Voiture type grandes lignes du réseau de l’Etat, roulant encore dans les années 1930 avec tous les attributs du confort le plus récent: compartiments, caisse tôlée, couloir latéral, soufflets d’intercommunication, etc… etc… Que manque-t-il à tous ces progrès accumulés par cette pingre compagnie ? Le bogie. Trop lourd, trop cher. Pourtant le réseau de l’Etat devra, comme les autres, casser sa tire-lire, mai le fera bon dernier.

D’où vient le bogie ?

Il est né d’une manière aussi empirique que fortuite, pour la résolution du problème posé par les charges longues (grumes, poutrelles, rails, etc.) dépassant la longueur offerte par un wagon plat ordinaire. On a eu l’idée de placer deux wagons plats sous la charge longue, éventuellement attelés entre eux par un timon de grande longueur. La charge est,  alors, posée sur les wagons par l’intermédiaire de traverses pivotantes permettant leur rotation des wagons par rapport à la charge pour leur inscription en courbe, et permettant surtout une certaine liberté du wagon par rapport à la charge pour résorber les inégalités de la voie, notamment les entrées en courbe avec dévers, le passage d’un palier à une rampe ou une pente, etc..

Principe primitif des « trucks doubles » pour le transport des charges longues: on utilise deux wagons plats courts munis d’une traverse surélevant la charge et permettant un certain débattement en rotation verticale et transversale. Un long timon, non représenté ici et, d’ailleurs, pas toujours existant, réunit les deux wagons par leurs attelages et augmentait la solidité de l’ensemble..
La solution du « truck double » a été assez répandue pour que, par exemple, la firme de trains miniatures JEP la reproduise sur son catalogue de 1925, parmi ses wagons à marchandises qui se veulent inspirés par ceux des grands réseaux réels. Ici, il s’agit de transport de rails.

Sur les réseaux français on donne à ces wagons, réunis deux par deux, le nom de « trucks doubles », chose intéressante à noter dans la mesure où le terme de « truck » désignera le bogie sur les réseaux américains, par réutilisation détournée du terme anglais désignant un petit wagon plat. En langue anglaise, bogie se dit « boggie », et « truck » veut dire wagon plat. Notons aussi que, en traversant l’Atlantique, « truck » a aussi été adopté pour désigner … le camion qui, au Royaume-Uni, se dit « lorry ». Comprenne qui pourra… et surtout pas les journalistes de la télévision qui disent « bougie », ou quelque chose comme « boguie » avec un “g” dur : sans doute pensent-il au « boogie-woogie » parce qu’ils ont le « blues » ?

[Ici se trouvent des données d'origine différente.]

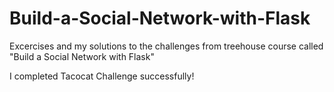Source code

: # Build-a-Social-Network-with-Flask

Excercises and my solutions to the challenges from treehouse course called "Build a Social Network with Flask"

I completed Tacocat Challenge successfully!

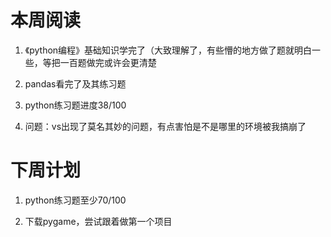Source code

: # 本周阅读

1. 《python编程》基础知识学完了（大致理解了，有些懵的地方做了题就明白一些，等把一百题做完或许会更清楚

2. pandas看完了及其练习题

3. python练习题进度38/100

4. 问题：vs出现了莫名其妙的问题，有点害怕是不是哪里的环境被我搞崩了
   
   

# 下周计划

1. python练习题至少70/100

2. 下载pygame，尝试跟着做第一个项目

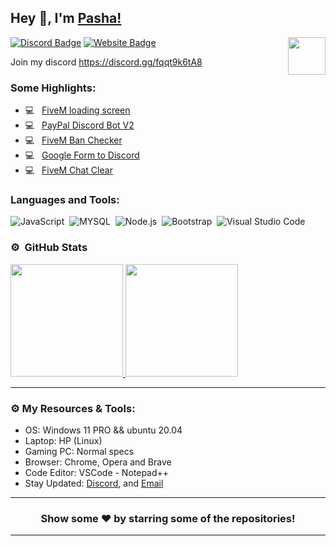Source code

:## Hey 👋, I'm [Pasha!](https://github.com/Pavlo554)

<img align="right" height="60" width="60" alt="" src="https://cdn.discordapp.com/attachments/756590322921767002/810784341286060062/2314.gif" />

[![Discord Badge](https://img.shields.io/badge/-Discord-0e76a8?style=flat-square&logo=Discord&logoColor=white)](https://discord.gg/fqqt9k6tA8)
[![Website Badge](https://img.shields.io/badge/Website-3b5998?style=flat-square&logo=google-chrome&logoColor=white)](https://nat2k15.xyz)

Join my discord https://discord.gg/fqqt9k6tA8

<!-- <img align="right" height="215" width="325" alt="" src="https://cdn.discordapp.com/attachments/812460010868441178/815411857090543616/Pre_comp_7.gif" /> -->


### Some Highlights:

- 💻 &nbsp; [FiveM loading screen](https://github.com/NAT2K15/fivem-loading)
- 💻 &nbsp; [PayPal Discord Bot V2](https://github.com/NAT2K15/paypal-bot-v2)
- 💻 &nbsp; [FiveM Ban Checker](https://github.com/NAT2K15/ban-checker)
- 💻 &nbsp; [Google Form to Discord](https://github.com/NAT2K15/form-to-discord)
- 💻 &nbsp; [FiveM Chat Clear](https://github.com/NAT2K15/chat-clear)


### Languages and Tools:
![JavaScript](https://img.shields.io/badge/-JavaScript-333333?style=flat&logo=javascript)&nbsp;
![MYSQL](https://img.shields.io/badge/-MySQL-333333?style=flat&logo=mysql)&nbsp;
![Node.js](https://img.shields.io/badge/-Node.js-333333?style=flat&logo=node.js)&nbsp;
![Bootstrap](https://img.shields.io/badge/-bootstrap-333333?style=flat&logo=bootstrap)&nbsp;
![Visual Studio Code](https://img.shields.io/badge/-Visual%20Studio%20Code-333333?style=flat&logo=visual-studio-code&logoColor=007ACC)&nbsp;

### ⚙️ &nbsp;GitHub Stats

<p align="left">
<a href="https://github.com/nat2k15">
 <img height="180em" src="https://github-readme-stats-eight-theta.vercel.app/api?username=nat2k15&show_icons=true&theme=react&include_all_commits=true&count_private=true"/>
  <img height="180em" src="https://github-readme-stats-eight-theta.vercel.app/api/top-langs/?username=Pavlo554&layout=compact&langs_count=8&theme=react"/>
</a>
</p>

---

### ⚙️ My Resources & Tools:

- OS: Windows 11 PRO && ubuntu 20.04
- Laptop: HP (Linux)
- Gaming PC: Normal specs
- Browser: Chrome, Opera and Brave
- Code Editor: VSCode - Notepad++ 
- Stay Updated: [Discord](https://discord.gg/RquDVTfDwu), and [Email](mailto:nat2k15email@gmail.com)

---

<h3 align=center>Show some ❤️ by starring some of the repositories!</h3>

---
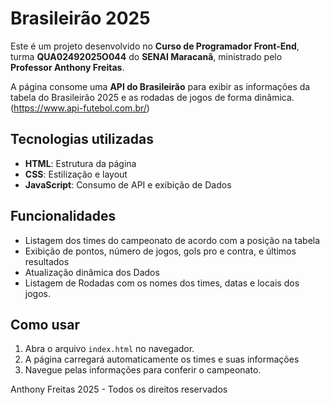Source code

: # Brasileirão 2025

Este é um projeto desenvolvido no **Curso de Programador Front-End**, turma **QUA02492025O044** do **SENAI Maracanã**, ministrado pelo **Professor Anthony Freitas**.  

A página consome uma **API do Brasileirão** para exibir as informações da tabela do Brasileirão 2025 e as rodadas de jogos de forma dinâmica.
(https://www.api-futebol.com.br/)

## Tecnologias utilizadas
- **HTML**: Estrutura da página  
- **CSS**: Estilização e layout  
- **JavaScript**: Consumo de API e exibição de Dados

## Funcionalidades
- Listagem dos times do campeonato de acordo com a posição na tabela
- Exibição de pontos, número de jogos, gols pro e contra, e últimos resultados
- Atualização dinâmica dos Dados
- Listagem de Rodadas com os nomes dos times, datas e locais dos jogos.  

## Como usar
1. Abra o arquivo `index.html` no navegador.  
2. A página carregará automaticamente os times e suas informações
3. Navegue pelas informações para conferir o campeonato.



Anthony Freitas 2025 - Todos os direitos reservados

Le nom serait issu de « bogey » ou « buggy » désignant, aux États-Unis du XIXe siècle une légère voiture à cheval découverte à grandes roues, bien suspendue, et très rapide, et emportant deux personnes : on en voyait beaucoup dans l’ouest américain ou dans le sud, et elle aurait été créée par le carrossier français Boquet. Donc le bogie n’aurait effectué qu’un retour au pays natal en France, après être devenu ferroviaire aux Etats-Unis.

Dans son grand traité qui domine la réflexion technique des chemins de fer en France à la fin du XIXe siècle, « Voie, matériel roulant et exploitation technique des chemins de fer », éditions Dunod, Paris, paru en neuf tomes de 1867 à 1876, l’auteur Charles Couche, note : « L’ensemble des deux plates-formes, réunies par un timon ou une flèche dont la longueur varie selon celle des bois (chargés), représente donc  une sorte de wagon américain à 8 roues, le chargement et la flèche remplaçant la caisse et le châssis ».  C’est ainsi que l’on apprend que le bogie est d’origine américaine (ou est décrit comme tel) et, à l’époque de Couche, la réunion des deux bogies, ou trucks, permet des charges de 22 mètres en longueur.

La pérennisation du système se fait par une réunion des deux wagons sous une plateforme commune et permanente. Cela constitue l’étape suivante et donne à ces wagons le rôle joué par les bogies, le tout constituant donc le « wagon américain » de Couche. Cette disposition est ancienne, sur le chemin de fer, et elle est connue dès les débuts anglais et européens. Mais, en Europe, et pendant les premières décennies du chemin de fer, elle restera cantonnée au transport des marchandises dont elle est issue.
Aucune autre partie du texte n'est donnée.